[What to work on]
What you return should be the line containing "- 4차 산업혁명 요인" and each line after it to the end of the records, copied exactly.

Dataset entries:
* * * *

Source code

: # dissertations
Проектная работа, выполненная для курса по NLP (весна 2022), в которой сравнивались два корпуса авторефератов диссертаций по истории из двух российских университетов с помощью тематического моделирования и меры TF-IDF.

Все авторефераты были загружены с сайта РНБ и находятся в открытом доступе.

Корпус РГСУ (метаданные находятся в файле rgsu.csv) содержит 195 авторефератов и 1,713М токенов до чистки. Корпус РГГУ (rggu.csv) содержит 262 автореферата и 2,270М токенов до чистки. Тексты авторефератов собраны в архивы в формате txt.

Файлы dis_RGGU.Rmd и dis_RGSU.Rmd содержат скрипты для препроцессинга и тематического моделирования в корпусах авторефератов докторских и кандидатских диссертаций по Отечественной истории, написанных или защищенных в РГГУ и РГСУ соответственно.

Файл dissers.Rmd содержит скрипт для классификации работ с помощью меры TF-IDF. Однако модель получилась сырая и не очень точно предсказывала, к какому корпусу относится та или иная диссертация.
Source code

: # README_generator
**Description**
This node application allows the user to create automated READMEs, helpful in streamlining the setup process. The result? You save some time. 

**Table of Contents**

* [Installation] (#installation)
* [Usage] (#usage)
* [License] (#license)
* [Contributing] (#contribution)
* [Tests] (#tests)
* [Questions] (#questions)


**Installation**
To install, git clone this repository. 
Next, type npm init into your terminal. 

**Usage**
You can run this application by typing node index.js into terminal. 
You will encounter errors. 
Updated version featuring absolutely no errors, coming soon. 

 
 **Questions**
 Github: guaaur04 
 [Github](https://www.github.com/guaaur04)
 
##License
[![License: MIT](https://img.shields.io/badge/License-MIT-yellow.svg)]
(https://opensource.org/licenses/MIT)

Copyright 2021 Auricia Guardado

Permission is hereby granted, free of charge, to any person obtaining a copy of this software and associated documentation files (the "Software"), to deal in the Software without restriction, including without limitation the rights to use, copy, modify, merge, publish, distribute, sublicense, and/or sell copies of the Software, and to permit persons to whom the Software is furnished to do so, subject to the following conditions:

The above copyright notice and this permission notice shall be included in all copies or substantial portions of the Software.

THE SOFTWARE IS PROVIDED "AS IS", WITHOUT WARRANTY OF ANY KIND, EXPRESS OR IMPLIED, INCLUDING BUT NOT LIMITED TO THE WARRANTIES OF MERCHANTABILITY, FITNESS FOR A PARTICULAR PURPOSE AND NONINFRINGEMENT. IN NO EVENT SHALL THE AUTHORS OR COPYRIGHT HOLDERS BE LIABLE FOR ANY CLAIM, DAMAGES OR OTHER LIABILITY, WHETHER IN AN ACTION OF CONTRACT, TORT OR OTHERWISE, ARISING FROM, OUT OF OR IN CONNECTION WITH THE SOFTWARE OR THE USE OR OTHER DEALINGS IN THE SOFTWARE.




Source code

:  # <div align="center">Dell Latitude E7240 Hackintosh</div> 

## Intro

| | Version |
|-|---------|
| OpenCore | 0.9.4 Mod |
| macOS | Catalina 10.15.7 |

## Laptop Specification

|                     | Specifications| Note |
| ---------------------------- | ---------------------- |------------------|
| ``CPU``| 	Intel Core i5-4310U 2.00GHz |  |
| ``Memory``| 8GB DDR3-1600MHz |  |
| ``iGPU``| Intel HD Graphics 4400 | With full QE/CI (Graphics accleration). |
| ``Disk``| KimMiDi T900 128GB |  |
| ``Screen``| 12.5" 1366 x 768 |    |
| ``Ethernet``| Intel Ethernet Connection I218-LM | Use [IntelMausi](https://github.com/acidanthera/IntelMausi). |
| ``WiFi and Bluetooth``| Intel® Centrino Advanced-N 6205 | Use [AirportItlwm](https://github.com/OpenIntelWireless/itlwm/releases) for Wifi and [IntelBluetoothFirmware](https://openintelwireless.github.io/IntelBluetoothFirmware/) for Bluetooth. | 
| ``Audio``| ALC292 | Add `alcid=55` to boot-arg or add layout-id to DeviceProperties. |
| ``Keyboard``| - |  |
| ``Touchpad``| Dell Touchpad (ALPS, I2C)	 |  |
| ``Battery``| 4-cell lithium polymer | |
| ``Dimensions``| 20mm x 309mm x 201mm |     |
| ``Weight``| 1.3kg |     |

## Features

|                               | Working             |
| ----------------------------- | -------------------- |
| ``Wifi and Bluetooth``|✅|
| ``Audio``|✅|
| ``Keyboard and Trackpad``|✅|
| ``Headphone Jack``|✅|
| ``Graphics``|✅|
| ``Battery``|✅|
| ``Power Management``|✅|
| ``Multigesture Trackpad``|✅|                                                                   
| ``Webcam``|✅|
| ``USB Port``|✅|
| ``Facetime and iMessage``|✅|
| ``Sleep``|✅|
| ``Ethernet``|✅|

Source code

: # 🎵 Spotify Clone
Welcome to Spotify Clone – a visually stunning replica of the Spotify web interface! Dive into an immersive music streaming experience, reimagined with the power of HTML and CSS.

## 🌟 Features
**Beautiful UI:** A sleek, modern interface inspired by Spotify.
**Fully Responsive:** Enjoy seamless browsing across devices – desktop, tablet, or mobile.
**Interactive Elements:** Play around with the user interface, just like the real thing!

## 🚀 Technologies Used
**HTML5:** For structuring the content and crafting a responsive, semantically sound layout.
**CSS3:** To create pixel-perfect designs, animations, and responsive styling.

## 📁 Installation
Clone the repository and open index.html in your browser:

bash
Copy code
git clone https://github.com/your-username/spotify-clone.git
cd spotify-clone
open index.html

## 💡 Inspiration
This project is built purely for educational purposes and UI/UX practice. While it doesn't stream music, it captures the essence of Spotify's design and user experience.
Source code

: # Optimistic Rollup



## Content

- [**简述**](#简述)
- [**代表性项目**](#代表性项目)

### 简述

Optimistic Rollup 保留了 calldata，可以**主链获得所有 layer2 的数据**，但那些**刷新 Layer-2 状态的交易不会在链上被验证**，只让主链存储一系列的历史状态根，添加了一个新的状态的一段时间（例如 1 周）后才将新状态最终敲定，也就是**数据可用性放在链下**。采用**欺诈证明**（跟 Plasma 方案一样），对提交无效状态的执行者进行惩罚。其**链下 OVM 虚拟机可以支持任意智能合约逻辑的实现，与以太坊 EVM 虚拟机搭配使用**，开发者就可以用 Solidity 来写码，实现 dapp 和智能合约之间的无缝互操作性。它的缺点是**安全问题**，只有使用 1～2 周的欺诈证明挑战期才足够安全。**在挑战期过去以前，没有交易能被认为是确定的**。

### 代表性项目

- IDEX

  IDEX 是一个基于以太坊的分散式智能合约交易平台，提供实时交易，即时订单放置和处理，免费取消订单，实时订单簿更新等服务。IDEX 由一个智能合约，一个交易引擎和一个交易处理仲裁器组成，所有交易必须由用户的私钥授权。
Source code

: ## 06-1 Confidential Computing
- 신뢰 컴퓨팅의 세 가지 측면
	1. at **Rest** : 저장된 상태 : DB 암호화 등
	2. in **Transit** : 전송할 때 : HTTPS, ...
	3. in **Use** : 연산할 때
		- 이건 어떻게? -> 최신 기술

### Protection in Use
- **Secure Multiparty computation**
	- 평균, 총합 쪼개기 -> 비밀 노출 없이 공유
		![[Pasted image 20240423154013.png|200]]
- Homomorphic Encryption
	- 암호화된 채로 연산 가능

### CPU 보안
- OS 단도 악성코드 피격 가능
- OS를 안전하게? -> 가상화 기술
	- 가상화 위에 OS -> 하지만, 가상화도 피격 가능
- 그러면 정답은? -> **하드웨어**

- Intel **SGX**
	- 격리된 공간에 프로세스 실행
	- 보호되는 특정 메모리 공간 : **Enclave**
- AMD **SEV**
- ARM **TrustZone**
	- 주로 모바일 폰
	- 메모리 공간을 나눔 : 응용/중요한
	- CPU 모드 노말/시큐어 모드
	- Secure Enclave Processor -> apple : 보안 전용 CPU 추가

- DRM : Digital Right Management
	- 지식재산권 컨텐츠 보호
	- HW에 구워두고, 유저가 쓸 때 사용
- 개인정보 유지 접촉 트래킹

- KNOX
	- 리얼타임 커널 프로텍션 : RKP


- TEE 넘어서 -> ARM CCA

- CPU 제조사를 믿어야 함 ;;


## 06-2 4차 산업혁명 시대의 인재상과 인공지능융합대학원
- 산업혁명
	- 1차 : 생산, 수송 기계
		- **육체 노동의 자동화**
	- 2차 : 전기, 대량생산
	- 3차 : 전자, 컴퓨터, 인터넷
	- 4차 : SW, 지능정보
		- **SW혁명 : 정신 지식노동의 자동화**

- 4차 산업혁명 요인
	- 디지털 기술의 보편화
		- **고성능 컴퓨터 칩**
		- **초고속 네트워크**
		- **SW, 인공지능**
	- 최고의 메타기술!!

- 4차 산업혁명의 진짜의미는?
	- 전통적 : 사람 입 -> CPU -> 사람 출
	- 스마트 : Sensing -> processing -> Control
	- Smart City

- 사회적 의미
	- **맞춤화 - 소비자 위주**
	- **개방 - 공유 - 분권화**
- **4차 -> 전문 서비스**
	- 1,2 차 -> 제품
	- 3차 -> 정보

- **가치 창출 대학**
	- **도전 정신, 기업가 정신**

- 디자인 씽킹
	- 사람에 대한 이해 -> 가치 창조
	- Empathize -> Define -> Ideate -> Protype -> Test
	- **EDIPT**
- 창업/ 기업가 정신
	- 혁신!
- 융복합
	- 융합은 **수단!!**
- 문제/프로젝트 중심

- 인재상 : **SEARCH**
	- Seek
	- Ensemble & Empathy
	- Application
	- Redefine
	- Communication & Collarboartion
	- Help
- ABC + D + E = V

* * * *

[Solution to the problem]
- 4차 산업혁명 요인
	- 디지털 기술의 보편화
		- **고성능 컴퓨터 칩**
		- **초고속 네트워크**
		- **SW, 인공지능**
	- 최고의 메타기술!!

- 4차 산업혁명의 진짜의미는?
	- 전통적 : 사람 입 -> CPU -> 사람 출
	- 스마트 : Sensing -> processing -> Control
	- Smart City

- 사회적 의미
	- **맞춤화 - 소비자 위주**
	- **개방 - 공유 - 분권화**
- **4차 -> 전문 서비스**
	- 1,2 차 -> 제품
	- 3차 -> 정보

- **가치 창출 대학**
	- **도전 정신, 기업가 정신**

- 디자인 씽킹
	- 사람에 대한 이해 -> 가치 창조
	- Empathize -> Define -> Ideate -> Protype -> Test
	- **EDIPT**
- 창업/ 기업가 정신
	- 혁신!
- 융복합
	- 융합은 **수단!!**
- 문제/프로젝트 중심

- 인재상 : **SEARCH**
	- Seek
	- Ensemble & Empathy
	- Application
	- Redefine
	- Communication & Collarboartion
	- Help
- ABC + D + E = V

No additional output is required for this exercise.